Mizzle vs Light ivory in Real Spaces
2 real rooms side by side. Seeing Mizzle and Light ivory in actual rooms makes the difference concrete; browse the spaces below to get a feel for how each color lives on a wall.
Kitchen
Kitchen lighting tends to be bright and directional, which sharpens contrast and makes undertone differences more apparent. The LRV gap is large enough that Light ivory will make the room feel meaningfully brighter than Mizzle would.
House
At full exterior scale, the difference between these two colors becomes much easier to judge than from a small chip. The LRV gap is large enough that Light ivory will make the room feel meaningfully brighter than Mizzle would.
Color Details
Mizzle vs Light ivory Simulated Comparison
5 simulated room previews — drag the slider on each to see Mizzle on one side and Light ivory on the other.
Digital color is approximate.

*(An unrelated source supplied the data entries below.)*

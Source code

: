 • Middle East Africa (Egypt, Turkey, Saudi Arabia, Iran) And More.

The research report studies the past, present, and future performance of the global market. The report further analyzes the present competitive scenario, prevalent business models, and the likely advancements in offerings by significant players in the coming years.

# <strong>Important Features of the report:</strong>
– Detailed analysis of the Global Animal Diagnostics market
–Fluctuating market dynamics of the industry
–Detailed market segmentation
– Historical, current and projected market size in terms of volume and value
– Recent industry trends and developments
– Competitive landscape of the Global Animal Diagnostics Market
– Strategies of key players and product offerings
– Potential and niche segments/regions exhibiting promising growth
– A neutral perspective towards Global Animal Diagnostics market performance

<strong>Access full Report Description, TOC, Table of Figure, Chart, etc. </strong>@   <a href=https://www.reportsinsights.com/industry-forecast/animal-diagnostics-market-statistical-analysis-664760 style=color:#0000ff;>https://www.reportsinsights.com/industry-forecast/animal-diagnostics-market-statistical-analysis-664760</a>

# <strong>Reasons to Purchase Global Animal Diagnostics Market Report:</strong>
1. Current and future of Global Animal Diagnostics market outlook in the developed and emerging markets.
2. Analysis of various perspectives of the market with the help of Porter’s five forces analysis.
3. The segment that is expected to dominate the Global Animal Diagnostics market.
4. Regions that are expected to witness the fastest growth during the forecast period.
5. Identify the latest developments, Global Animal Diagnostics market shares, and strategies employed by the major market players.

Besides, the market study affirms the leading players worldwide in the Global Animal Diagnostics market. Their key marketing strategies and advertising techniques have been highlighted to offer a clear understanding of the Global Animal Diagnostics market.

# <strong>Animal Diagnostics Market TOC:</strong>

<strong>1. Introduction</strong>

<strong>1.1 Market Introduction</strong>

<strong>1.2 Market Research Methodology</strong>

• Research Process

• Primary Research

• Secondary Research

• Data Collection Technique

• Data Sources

These simulations are generated from the manufacturer's hex values and overlaid on grayscale room photos — your screen's calibration, brightness, and viewing angle all affect how they render. Before committing to either color, test physical samples in your own space under the light you actually live with.
More Mizzle comparisons
See how Mizzle stacks up against other well-photographed colors across different brands and tones.